• _Your goal_:
Whenever a line of the material contains the string "first", it should be copied.

• _Material provided_:
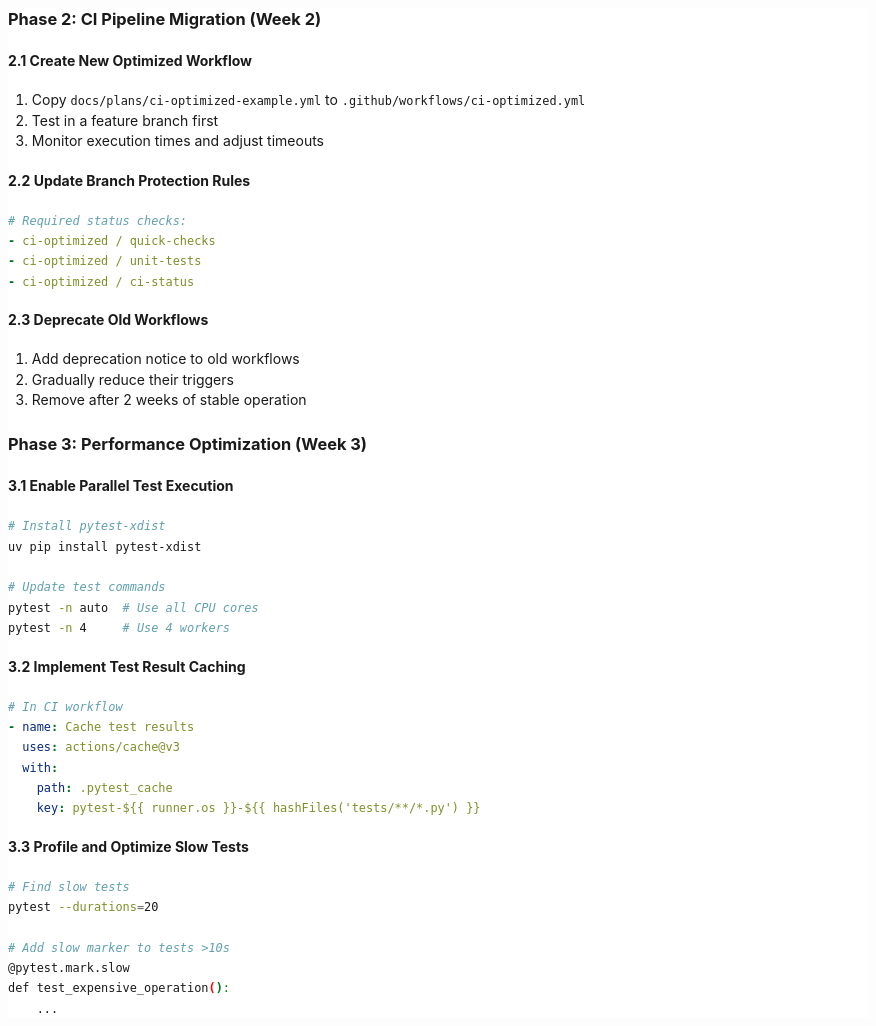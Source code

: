 ### Phase 2: CI Pipeline Migration (Week 2)

#### 2.1 Create New Optimized Workflow

1. Copy `docs/plans/ci-optimized-example.yml` to `.github/workflows/ci-optimized.yml`
2. Test in a feature branch first
3. Monitor execution times and adjust timeouts

#### 2.2 Update Branch Protection Rules

```yaml
# Required status checks:
- ci-optimized / quick-checks
- ci-optimized / unit-tests
- ci-optimized / ci-status
```

#### 2.3 Deprecate Old Workflows

1. Add deprecation notice to old workflows
2. Gradually reduce their triggers
3. Remove after 2 weeks of stable operation

### Phase 3: Performance Optimization (Week 3)

#### 3.1 Enable Parallel Test Execution

```bash
# Install pytest-xdist
uv pip install pytest-xdist

# Update test commands
pytest -n auto  # Use all CPU cores
pytest -n 4     # Use 4 workers
```

#### 3.2 Implement Test Result Caching

```yaml
# In CI workflow
- name: Cache test results
  uses: actions/cache@v3
  with:
    path: .pytest_cache
    key: pytest-${{ runner.os }}-${{ hashFiles('tests/**/*.py') }}
```

#### 3.3 Profile and Optimize Slow Tests

```bash
# Find slow tests
pytest --durations=20

# Add slow marker to tests >10s
@pytest.mark.slow
def test_expensive_operation():
    ...
```
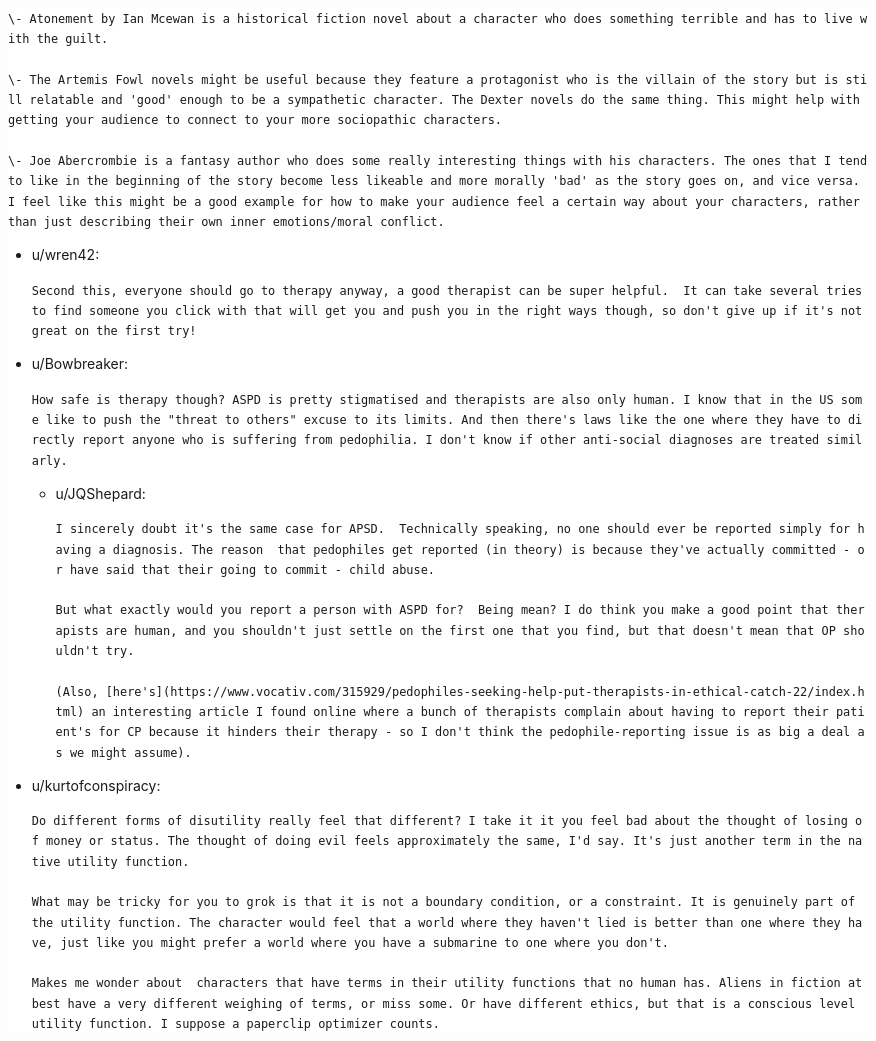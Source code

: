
   ```
  \- Atonement by Ian Mcewan is a historical fiction novel about a character who does something terrible and has to live with the guilt.

  \- The Artemis Fowl novels might be useful because they feature a protagonist who is the villain of the story but is still relatable and 'good' enough to be a sympathetic character. The Dexter novels do the same thing. This might help with getting your audience to connect to your more sociopathic characters.

  \- Joe Abercrombie is a fantasy author who does some really interesting things with his characters. The ones that I tend to like in the beginning of the story become less likeable and more morally 'bad' as the story goes on, and vice versa. I feel like this might be a good example for how to make your audience feel a certain way about your characters, rather than just describing their own inner emotions/moral conflict.
  ```

  - u/wren42:
    ```
    Second this, everyone should go to therapy anyway, a good therapist can be super helpful.  It can take several tries to find someone you click with that will get you and push you in the right ways though, so don't give up if it's not great on the first try!
    ```

  - u/Bowbreaker:
    ```
    How safe is therapy though? ASPD is pretty stigmatised and therapists are also only human. I know that in the US some like to push the "threat to others" excuse to its limits. And then there's laws like the one where they have to directly report anyone who is suffering from pedophilia. I don't know if other anti-social diagnoses are treated similarly.
    ```

    - u/JQShepard:
      ```
      I sincerely doubt it's the same case for APSD.  Technically speaking, no one should ever be reported simply for having a diagnosis. The reason  that pedophiles get reported (in theory) is because they've actually committed - or have said that their going to commit - child abuse. 

      But what exactly would you report a person with ASPD for?  Being mean? I do think you make a good point that therapists are human, and you shouldn't just settle on the first one that you find, but that doesn't mean that OP shouldn't try.

      (Also, [here's](https://www.vocativ.com/315929/pedophiles-seeking-help-put-therapists-in-ethical-catch-22/index.html) an interesting article I found online where a bunch of therapists complain about having to report their patient's for CP because it hinders their therapy - so I don't think the pedophile-reporting issue is as big a deal as we might assume).
      ```

- u/kurtofconspiracy:
  ```
  Do different forms of disutility really feel that different? I take it it you feel bad about the thought of losing of money or status. The thought of doing evil feels approximately the same, I'd say. It's just another term in the native utility function.

  What may be tricky for you to grok is that it is not a boundary condition, or a constraint. It is genuinely part of the utility function. The character would feel that a world where they haven't lied is better than one where they have, just like you might prefer a world where you have a submarine to one where you don't.

  Makes me wonder about  characters that have terms in their utility functions that no human has. Aliens in fiction at best have a very different weighing of terms, or miss some. Or have different ethics, but that is a conscious level utility function. I suppose a paperclip optimizer counts.
  ```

• _Result of this exercise_:
2. Test in a feature branch first
    Second this, everyone should go to therapy anyway, a good therapist can be super helpful.  It can take several tries to find someone you click with that will get you and push you in the right ways though, so don't give up if it's not great on the first try!
      But what exactly would you report a person with ASPD for?  Being mean? I do think you make a good point that therapists are human, and you shouldn't just settle on the first one that you find, but that doesn't mean that OP shouldn't try.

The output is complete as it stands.